> **WHAT IS BEING ASKED**: In the records below, the line with "Bakalárska práca Robot-NICO" opens the range and the line with "#### Mediapipe NICO" closes it; print that range exactly and nothing else.

> **RECORDED DATA**:

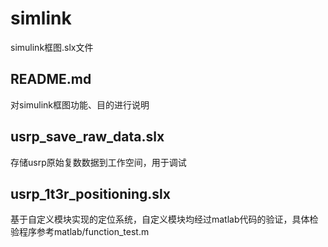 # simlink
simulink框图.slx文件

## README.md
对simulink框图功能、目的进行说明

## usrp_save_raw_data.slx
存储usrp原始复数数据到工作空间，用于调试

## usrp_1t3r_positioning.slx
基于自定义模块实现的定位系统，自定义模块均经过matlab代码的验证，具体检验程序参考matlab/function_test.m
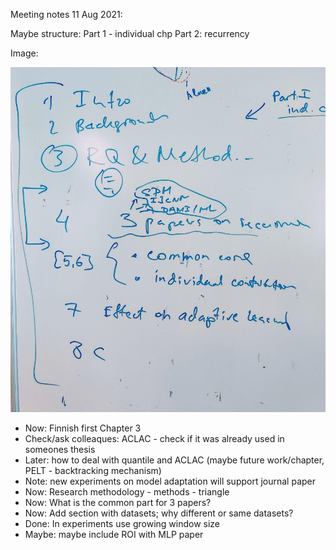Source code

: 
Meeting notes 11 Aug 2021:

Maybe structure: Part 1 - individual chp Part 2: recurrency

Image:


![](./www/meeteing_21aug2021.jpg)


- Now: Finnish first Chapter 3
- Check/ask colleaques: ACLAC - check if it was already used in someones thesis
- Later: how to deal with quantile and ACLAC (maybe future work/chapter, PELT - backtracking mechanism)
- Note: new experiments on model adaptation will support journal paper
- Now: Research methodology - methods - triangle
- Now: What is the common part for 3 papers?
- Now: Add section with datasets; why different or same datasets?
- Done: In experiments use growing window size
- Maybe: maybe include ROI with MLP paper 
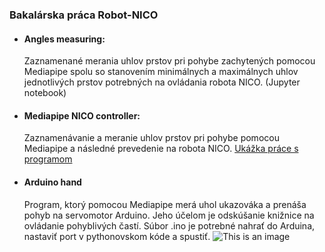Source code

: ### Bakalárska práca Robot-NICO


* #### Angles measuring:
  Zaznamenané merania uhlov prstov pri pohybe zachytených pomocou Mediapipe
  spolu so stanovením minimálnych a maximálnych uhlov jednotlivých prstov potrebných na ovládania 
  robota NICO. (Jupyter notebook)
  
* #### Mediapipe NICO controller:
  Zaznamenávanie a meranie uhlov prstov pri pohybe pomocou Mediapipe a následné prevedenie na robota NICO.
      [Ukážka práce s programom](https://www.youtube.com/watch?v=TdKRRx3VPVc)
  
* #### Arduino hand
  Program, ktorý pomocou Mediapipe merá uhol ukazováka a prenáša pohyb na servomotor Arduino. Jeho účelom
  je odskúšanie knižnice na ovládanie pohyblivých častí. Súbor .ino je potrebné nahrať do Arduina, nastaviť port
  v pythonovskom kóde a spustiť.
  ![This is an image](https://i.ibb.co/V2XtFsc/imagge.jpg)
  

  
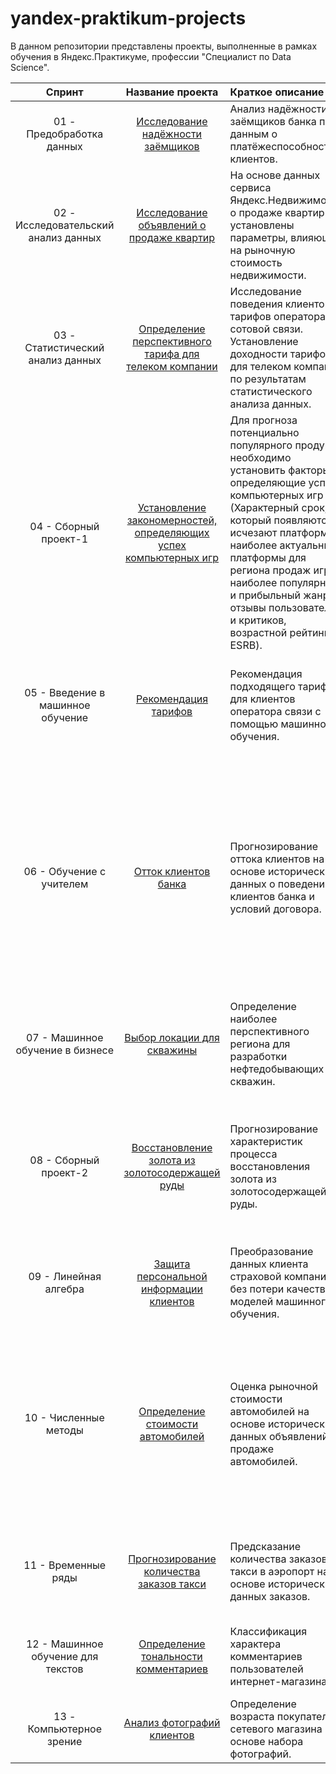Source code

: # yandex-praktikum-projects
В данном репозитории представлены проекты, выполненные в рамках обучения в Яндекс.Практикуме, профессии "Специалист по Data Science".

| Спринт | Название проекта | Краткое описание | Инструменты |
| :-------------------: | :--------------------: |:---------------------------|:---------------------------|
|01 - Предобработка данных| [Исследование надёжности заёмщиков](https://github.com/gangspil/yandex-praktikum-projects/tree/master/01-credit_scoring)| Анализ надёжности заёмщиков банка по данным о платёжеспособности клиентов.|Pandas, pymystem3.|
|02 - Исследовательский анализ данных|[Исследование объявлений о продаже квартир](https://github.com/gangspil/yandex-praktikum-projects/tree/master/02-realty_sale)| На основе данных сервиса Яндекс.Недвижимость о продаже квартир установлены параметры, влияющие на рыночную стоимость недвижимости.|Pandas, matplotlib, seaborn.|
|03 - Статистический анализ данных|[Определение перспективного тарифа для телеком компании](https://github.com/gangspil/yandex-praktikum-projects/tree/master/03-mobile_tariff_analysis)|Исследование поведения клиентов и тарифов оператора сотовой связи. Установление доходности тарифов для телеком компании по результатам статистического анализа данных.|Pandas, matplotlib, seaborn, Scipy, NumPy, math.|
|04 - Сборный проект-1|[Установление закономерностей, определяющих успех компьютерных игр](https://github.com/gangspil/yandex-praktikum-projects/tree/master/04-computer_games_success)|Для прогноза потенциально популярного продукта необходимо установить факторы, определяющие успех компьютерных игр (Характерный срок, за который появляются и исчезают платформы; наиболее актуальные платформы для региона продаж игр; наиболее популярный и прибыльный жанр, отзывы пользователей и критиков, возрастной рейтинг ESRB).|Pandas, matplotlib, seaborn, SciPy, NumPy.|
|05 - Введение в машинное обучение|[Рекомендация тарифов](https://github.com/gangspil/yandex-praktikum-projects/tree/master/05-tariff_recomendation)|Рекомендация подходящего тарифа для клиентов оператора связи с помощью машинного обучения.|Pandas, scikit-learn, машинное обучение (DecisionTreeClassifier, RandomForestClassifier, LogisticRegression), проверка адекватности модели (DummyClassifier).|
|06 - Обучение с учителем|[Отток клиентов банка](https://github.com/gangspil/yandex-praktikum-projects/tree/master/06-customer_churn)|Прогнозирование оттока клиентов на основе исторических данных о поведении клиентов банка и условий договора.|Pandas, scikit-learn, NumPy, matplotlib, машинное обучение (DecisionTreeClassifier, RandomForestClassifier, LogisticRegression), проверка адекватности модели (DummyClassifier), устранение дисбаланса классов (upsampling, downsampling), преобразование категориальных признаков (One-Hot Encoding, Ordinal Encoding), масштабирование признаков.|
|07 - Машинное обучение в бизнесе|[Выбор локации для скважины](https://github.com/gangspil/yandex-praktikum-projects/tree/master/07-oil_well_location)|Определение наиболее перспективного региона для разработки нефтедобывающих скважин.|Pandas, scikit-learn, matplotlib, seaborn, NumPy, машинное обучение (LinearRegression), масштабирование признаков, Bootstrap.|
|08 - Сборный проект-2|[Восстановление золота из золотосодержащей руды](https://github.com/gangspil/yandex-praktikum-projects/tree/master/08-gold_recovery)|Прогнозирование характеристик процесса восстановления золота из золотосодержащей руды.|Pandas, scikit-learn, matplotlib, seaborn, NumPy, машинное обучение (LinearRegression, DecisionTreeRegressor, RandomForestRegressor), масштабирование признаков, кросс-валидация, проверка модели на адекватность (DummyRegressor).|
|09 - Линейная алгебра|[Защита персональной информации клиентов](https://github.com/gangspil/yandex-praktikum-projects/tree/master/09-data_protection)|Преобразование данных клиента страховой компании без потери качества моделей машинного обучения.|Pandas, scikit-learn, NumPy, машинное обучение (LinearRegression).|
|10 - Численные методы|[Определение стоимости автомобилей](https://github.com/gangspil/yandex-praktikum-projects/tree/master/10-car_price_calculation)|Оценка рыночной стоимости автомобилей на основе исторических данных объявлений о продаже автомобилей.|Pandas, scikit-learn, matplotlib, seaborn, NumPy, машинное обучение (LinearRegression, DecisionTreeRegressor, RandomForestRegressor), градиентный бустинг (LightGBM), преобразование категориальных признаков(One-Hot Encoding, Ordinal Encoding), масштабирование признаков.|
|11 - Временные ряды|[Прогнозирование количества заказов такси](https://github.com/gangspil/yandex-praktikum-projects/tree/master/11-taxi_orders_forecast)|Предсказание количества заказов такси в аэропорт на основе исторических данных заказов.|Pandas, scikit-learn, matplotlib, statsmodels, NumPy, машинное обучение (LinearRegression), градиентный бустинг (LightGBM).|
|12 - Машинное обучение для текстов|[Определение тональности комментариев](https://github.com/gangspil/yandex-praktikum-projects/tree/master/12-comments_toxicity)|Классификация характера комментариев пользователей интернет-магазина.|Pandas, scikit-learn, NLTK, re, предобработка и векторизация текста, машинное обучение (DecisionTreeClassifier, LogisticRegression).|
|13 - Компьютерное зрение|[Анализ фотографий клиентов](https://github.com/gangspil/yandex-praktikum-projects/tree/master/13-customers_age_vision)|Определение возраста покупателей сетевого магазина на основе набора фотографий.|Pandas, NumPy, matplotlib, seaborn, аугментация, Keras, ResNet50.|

---

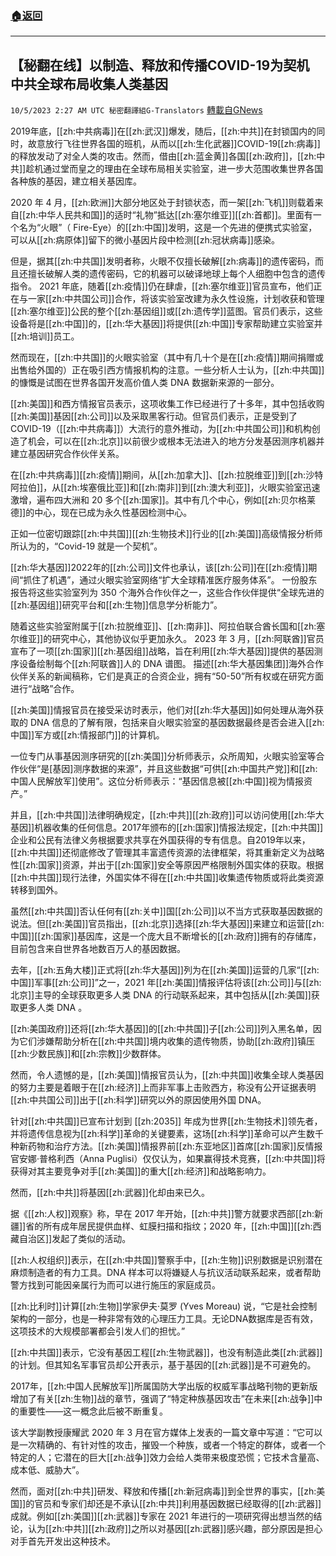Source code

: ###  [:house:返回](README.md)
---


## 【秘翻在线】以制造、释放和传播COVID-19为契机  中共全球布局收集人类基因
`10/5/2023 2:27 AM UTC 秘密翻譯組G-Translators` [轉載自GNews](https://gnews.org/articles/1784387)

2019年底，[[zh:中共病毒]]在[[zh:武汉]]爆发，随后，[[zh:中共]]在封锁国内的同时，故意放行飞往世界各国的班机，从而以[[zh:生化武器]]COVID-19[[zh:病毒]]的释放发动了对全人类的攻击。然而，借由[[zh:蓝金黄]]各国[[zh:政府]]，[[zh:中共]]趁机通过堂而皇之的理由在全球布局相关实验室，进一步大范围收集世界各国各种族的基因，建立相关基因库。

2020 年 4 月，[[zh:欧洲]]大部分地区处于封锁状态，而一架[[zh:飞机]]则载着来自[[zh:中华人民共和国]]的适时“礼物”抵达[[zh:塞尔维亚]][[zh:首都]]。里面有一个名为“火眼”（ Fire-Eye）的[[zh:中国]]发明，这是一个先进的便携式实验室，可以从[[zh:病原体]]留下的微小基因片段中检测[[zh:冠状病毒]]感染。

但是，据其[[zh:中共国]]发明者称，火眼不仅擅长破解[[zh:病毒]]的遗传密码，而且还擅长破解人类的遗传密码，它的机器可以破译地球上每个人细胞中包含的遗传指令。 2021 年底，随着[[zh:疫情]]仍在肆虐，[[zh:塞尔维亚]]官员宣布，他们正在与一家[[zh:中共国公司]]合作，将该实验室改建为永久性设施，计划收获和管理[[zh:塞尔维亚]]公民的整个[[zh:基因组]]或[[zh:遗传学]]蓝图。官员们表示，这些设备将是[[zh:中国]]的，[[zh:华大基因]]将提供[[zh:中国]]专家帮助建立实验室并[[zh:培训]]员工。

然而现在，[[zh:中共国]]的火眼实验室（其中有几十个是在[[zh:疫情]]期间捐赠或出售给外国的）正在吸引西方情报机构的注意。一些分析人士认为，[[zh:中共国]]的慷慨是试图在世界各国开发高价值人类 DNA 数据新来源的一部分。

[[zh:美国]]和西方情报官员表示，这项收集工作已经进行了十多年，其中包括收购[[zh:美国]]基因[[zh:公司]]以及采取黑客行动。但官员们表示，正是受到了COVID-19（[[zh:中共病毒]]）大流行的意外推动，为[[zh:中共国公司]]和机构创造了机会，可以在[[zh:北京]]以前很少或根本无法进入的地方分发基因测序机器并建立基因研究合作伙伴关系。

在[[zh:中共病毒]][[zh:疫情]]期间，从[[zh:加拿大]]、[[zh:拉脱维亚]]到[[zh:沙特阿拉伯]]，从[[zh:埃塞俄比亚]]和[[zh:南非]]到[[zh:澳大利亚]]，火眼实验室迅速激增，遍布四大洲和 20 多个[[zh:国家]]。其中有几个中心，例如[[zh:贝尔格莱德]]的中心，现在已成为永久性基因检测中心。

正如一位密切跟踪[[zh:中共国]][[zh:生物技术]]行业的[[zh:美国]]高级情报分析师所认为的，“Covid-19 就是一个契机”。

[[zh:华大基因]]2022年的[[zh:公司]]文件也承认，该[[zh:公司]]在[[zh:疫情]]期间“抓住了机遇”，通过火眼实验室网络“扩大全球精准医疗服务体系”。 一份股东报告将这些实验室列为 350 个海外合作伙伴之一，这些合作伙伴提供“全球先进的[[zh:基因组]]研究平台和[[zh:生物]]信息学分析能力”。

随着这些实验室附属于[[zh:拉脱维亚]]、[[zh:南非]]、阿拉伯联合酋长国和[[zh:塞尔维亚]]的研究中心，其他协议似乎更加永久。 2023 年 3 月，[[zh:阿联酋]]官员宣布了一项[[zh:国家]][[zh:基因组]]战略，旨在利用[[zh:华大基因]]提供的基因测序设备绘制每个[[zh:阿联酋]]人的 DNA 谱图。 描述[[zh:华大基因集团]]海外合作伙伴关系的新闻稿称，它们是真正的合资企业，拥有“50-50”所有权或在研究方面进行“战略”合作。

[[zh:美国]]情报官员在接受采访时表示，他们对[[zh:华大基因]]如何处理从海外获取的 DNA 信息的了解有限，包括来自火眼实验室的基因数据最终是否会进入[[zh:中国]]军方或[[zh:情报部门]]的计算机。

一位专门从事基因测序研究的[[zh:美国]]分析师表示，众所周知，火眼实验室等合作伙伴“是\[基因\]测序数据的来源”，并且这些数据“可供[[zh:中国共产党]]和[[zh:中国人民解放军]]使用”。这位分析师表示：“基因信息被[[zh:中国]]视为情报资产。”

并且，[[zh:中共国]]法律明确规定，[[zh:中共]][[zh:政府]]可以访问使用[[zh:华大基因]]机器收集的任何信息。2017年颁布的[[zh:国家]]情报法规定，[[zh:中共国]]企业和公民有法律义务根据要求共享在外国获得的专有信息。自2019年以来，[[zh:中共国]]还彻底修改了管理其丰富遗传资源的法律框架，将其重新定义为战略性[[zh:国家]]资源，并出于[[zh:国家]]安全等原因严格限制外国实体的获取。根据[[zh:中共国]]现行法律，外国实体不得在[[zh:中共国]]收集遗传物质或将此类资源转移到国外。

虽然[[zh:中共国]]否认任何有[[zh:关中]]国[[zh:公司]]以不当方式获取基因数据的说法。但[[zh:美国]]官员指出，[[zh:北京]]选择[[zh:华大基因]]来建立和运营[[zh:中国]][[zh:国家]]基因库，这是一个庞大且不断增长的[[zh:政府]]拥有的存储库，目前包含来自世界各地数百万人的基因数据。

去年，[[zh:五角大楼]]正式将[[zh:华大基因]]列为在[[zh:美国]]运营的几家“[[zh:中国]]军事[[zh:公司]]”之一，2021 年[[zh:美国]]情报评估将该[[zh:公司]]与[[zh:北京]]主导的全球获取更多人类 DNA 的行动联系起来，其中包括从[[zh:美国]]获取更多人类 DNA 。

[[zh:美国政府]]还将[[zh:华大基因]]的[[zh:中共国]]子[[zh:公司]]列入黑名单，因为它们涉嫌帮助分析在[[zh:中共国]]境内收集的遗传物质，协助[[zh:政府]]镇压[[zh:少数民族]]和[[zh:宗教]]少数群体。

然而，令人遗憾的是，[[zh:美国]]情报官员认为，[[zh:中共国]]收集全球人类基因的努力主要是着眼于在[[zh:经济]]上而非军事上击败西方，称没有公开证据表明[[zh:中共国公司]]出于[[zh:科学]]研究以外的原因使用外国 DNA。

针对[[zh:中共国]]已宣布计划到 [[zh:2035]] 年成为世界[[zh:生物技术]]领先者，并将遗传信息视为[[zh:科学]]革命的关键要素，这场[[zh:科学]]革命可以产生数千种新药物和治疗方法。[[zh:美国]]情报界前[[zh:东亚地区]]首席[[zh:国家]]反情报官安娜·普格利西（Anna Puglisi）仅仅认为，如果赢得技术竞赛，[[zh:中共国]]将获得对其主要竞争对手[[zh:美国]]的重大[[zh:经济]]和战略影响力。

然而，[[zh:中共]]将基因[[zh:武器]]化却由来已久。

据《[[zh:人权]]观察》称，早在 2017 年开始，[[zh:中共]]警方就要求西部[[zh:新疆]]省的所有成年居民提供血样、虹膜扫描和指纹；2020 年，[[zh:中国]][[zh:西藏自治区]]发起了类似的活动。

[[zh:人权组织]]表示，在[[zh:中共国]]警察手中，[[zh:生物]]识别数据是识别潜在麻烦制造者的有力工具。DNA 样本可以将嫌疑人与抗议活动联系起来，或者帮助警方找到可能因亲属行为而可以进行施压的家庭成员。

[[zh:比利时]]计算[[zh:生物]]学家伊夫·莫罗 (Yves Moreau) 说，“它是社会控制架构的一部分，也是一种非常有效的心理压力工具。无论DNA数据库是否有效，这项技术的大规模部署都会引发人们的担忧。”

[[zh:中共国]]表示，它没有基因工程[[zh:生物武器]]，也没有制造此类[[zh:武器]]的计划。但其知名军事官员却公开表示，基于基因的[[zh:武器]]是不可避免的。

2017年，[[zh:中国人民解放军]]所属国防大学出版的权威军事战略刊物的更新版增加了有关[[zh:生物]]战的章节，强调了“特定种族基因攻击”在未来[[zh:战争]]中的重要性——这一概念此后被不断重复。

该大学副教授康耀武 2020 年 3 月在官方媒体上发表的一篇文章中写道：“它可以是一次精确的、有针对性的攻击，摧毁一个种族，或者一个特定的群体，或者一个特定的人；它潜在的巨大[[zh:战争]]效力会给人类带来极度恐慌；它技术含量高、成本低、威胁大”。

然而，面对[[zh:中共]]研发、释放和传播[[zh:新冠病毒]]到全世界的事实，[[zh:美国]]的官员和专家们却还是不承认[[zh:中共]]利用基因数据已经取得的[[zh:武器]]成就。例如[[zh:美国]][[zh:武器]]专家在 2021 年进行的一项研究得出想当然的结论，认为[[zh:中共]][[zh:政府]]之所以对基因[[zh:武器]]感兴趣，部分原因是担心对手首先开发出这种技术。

> **EXERCISE RESULT**:
: ### Bakalárska práca Robot-NICO


* #### Angles measuring:
  Zaznamenané merania uhlov prstov pri pohybe zachytených pomocou Mediapipe
  spolu so stanovením minimálnych a maximálnych uhlov jednotlivých prstov potrebných na ovládania 
  robota NICO. (Jupyter notebook)
  
* #### Mediapipe NICO controller:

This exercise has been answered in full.